This semester I attended “User Interface Design”, a class that encouraged us to think critically about the ways in which people interact with systems. While the course work naturally focused on software interfaces, the principles of good UI design are universal. Whether you’re creating a website, a toaster, a lamp or a door handle, intuitive design relies on understanding human psychology.

In my ongoing quest to contextualize everything I learn in terms of video games, I’d like to explore how the principles of user interface design might be applied to make games more accessible.

In his book The Design of Everyday Things, Donald Norman defines three principles of control design:

  1. Visibility: It Should Be Obvious What a Control Is Used For.
    If I press this button, what will happen? If I want to unlock the door, which control should I use? A system with good visibility allows the user to easily translate goals into actions.
  2. Affordance: It Should Be Obvious How a Control Is Used.
    The system should provide “strong clues to the operation of things”. A button affords pushing, a lever affords pulling, etc. The user should know how to operate a control just by looking at it.
  3. Feedback: It Should Be Obvious When a Control Has Been Used.
    Once the user has pressed a button, the system should react in a manner that clearly communicates what has just been accomplished. If nothing has happened, this fact should also be obvious.

By following these principles, we can create systems where “the relationships between the user’s goals, the required actions, and the results are sensible, meaningful and not arbitrary.”

These principles can be applied to at least two layers of interaction in video games: the interface between the player and his/her agency in the game (usually an avatar) and the interface between the avatar and the game world. While a lot can be said about the latter1, I’d like to explore two ways in which these three UI principles can be applied to a game’s physical interface.

Visibility for Controllers

Because controllers are designed to support a wide range of games, their buttons cannot usually be labelled according to the functionality that they provide. Instead, buttons are labelled according to letters, numbers and symbols, and the game must provide additional documentation that translates A to “Jump” and R1 to “Shoot”. This violates the principle of visibility, and is a source of considerable frustration for inexperienced gamers.


However, some games use clever tricks to get around this problem. The Legend of Zelda series and Beyond Good & Evil, for instance, facilitate the translation by integrating the documentation right into the player’s heads-up display. Since the buttons cannot be physically relabelled, they are instead relabelled on screen. Not only does this improve visibility by mapping game functions directly to buttons, it also removes ambiguity for context-sensitive actions.

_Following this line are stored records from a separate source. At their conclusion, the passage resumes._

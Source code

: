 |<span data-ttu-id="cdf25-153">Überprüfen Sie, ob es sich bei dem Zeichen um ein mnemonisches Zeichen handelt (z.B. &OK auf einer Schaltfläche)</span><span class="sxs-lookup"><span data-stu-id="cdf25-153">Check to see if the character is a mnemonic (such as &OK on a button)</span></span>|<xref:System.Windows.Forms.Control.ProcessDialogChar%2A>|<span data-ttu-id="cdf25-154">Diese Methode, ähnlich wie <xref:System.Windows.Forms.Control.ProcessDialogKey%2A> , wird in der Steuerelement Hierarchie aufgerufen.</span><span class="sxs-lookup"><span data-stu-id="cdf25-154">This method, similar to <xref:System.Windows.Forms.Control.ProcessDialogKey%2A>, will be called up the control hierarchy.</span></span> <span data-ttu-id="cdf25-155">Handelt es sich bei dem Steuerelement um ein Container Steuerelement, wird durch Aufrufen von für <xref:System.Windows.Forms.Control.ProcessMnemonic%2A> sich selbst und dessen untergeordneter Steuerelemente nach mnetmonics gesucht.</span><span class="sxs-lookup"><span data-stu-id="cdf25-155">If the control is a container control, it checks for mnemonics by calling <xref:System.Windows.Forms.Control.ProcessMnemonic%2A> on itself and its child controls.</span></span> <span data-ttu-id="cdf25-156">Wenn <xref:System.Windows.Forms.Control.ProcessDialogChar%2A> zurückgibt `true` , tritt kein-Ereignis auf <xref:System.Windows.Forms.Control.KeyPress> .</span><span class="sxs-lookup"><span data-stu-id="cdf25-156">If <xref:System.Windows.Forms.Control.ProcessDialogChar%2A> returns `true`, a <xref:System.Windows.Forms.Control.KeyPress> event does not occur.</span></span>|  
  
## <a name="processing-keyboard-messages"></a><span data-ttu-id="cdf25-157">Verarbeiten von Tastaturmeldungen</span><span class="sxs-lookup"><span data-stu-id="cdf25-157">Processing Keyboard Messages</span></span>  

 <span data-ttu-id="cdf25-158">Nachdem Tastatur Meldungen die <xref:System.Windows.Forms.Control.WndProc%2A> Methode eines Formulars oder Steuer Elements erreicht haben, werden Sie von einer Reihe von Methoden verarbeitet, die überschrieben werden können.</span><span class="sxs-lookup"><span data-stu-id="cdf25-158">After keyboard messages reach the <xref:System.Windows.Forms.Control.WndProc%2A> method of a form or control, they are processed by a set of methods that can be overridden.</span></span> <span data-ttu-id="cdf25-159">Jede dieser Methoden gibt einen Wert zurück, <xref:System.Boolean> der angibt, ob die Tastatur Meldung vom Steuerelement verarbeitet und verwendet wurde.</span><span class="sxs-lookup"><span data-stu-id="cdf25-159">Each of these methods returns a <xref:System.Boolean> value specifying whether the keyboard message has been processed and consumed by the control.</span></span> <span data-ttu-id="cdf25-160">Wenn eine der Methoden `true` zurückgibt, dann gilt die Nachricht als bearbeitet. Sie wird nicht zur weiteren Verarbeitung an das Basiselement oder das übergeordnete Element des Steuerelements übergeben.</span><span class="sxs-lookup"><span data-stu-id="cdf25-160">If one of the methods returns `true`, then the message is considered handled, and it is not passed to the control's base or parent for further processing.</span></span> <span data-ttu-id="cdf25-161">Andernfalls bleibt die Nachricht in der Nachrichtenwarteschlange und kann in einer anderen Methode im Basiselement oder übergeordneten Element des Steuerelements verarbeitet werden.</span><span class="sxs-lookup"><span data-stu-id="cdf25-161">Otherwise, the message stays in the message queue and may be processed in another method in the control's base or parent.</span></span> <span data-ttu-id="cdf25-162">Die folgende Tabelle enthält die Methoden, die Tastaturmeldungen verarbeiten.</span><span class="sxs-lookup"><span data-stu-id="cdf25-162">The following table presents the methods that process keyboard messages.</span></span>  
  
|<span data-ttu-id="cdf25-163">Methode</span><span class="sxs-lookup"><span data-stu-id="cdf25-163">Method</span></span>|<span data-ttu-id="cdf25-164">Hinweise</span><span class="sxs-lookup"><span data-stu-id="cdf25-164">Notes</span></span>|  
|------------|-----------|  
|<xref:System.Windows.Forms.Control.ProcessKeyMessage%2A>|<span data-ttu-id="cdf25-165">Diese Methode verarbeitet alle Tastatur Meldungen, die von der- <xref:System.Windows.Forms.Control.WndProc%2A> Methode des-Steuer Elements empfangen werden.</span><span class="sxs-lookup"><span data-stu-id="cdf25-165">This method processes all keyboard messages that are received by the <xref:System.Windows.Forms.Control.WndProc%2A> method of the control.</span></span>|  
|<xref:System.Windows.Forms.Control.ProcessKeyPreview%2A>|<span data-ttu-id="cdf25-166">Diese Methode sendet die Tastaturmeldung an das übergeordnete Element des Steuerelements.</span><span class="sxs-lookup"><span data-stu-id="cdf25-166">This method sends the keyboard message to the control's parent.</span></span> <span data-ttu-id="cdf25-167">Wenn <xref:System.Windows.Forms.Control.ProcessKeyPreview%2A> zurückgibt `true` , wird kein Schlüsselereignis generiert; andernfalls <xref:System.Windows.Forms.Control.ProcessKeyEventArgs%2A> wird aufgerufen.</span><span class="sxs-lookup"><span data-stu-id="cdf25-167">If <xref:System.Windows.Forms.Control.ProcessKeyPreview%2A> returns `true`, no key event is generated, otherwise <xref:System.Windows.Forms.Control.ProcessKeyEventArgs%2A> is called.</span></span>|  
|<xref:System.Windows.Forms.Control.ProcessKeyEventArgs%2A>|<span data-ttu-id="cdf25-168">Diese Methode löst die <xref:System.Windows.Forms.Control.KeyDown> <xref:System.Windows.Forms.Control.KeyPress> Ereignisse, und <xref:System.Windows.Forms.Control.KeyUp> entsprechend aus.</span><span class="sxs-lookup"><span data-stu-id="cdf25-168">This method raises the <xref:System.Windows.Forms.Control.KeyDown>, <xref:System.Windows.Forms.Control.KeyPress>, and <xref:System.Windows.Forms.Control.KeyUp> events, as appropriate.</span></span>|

Eric Swain also pointed out the following about controls in Beyond Good & Evil:

It has a simple set of unified controls that transition from one mode to another. From this point of view, the R2 button is not the run button, but the move faster button. The hovercraft and the spaceship both use the same buttons to maneuver as Jade does on foot. On the PS2, the X button will always be action, the O button will always be item and the Square button will always be attack.

By using these kinds of labelling techniques, game designers can compensate for generic controller design and provide consistent visibility.

New Affordances

While traditional controllers have inherent visibility issues, the next generation of interfaces may circumvent the problem by harnessing new affordances. Touch screens and motion controls can actually improve visibility by reducing the representational gap between player action and game agency.

Consider a baseball game on the Wii: the player’s goal is for their avatar to swing at a ball. A motion controller affords physically imitating the desired action. Similarly, the touch screens found on the iPhone and Nintendo DS afford pressing directly on the object that the player wants to manipulate.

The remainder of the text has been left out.